Although insulin u-500 has been available since the 1950s, the use has sharply increased in only the past five years as a result of increasing rates of obesity and insulin resistance.
Insulin u-500 is a concentrated form of regular insulin, containing five times the units of insulin per mL as u-100.  Although it is a regular insulin, its pharmacokinetic profile may more resemble that of NPH;  a dose of u-500 may last up to 8 or even 24 hours. and there is a delay associated with the peak of action.1  Although the total dose of u-500 may be more completely absorbed than large doses of u-100, there is a delay in absorption. 2 
There have been limited pharmacokinetic studies done.  Despite the availability of algorithms for the initiation of insulin u-500, much of the conversion may be trial and error. 1  Pharmacokinetic reports have shown that a sharp rise in insulin concentration occurs 30 minutes after the dose is injected and peaks at 5 hours.  Insulin level will remain high even at 7 hours.  Insulin u-500 should be given 30 minutes before eating. 2,3
Initiation of insulin u-500 is recommended for patients that are taking greater than 200 units of insulin daily and have not reached or have difficulty maintaining their goal A1c.  The total daily dose (TDD) of insulin should be added up.  If the patient’s A1c is less than 8%, 10-20% of the TDD should be subtracted. 1,3
Insulin u-500 has both basal and prandial insulin properties.  On initiation, the TDD can be divided into three doses to be taken with breakfast, lunch and dinner although adequate glycemic control has also been achieved with the use of insulin u-500 in two divided doses.1  If the TDD is 200-300 units, initiate a BID dosing regimen; 300-750, a TID regimen, and for doses 750-2000 consider dosing four times daily4.

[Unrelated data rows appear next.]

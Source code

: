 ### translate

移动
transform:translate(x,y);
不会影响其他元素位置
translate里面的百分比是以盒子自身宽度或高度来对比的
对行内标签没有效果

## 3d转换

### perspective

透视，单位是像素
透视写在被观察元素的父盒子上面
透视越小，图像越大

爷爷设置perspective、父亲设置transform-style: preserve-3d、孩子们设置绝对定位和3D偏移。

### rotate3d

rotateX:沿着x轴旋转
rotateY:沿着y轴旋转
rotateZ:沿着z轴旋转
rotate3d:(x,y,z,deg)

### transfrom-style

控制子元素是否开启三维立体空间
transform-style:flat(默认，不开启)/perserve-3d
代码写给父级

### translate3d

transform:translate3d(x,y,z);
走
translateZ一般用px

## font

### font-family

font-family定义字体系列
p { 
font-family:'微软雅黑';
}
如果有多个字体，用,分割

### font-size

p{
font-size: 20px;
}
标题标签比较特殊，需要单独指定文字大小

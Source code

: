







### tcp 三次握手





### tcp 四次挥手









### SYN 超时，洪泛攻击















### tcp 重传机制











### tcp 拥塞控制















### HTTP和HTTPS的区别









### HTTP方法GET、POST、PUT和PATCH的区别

Dividing the total daily dose2:  
BID dosing: Give 60% TDD qAM, 40% qPM
TID dosing:  Give 40-45% qAM, 30-40% at noon, and 20-30% qPM
no greater than 10% should be given at bedtime
Insulin u-500 acts more as prandial insulin in some patients, others more as basal; it is unclear if this is due to patient weight, insulin resistance, or the dose given2,3.  The extent of peaking in insulin concentration has varied between studies.3
The patient should be followed every 2 weeks.  If over half of the blood sugar levels are 70-130, no dose change is needed.  If patient is experiencing hypoglycemic episodes, the dose can be decreased 25 units daily.  For fasting glucose levels of 130-200, the dose can be increased 25 units daily and for fasting glucose levels greater than 200, the daily dose may be increased 50 units. 1
Insulin u-500 is associated with more weight gain than regular insulin.  For every 1% decrease in A1c, a 2kg increase in body weight can be expected3.  Despite the weight gain, patients will be a decreased risk of diabetic complications later on because of more tightly controlled blood sugar.  Weight loss should continue to be emphasized in patients taking insulin u-500.  Decreased weight will improve insulin sensitivity and may allow the patient to eventually step back down to using insulin u-100.  Weight gain with the switch to this insulin should be something assessed as part of the risks and benefits to starting insulin u-500. 2,3








References:
1.  Ballani P et al.  Clinical experience with u-500 regular insulin in obese, markedly insulin-resistant type 2 diabetic patients.  Diabetes Care 2006; 29(11):2504-5.
2.  Daily AM et al.  Extreme insulin resistance: indications and approaches to the use of u-500 insulin in type 2 diabetes mellitus.  Curr Diabetes Rep 2011; 11:77-82.
3.  Segal AR et al.  Use of concentrated insulin human regular (u-500) for patients with diabetes.  American Journal of Health System Pharmacists 2010; 67:1526-35.
4.  Cochran E et al.  The use of u-500 in patients with extreme insulin resistance.  Diabetes Care 2005; 28(5): 1240-4.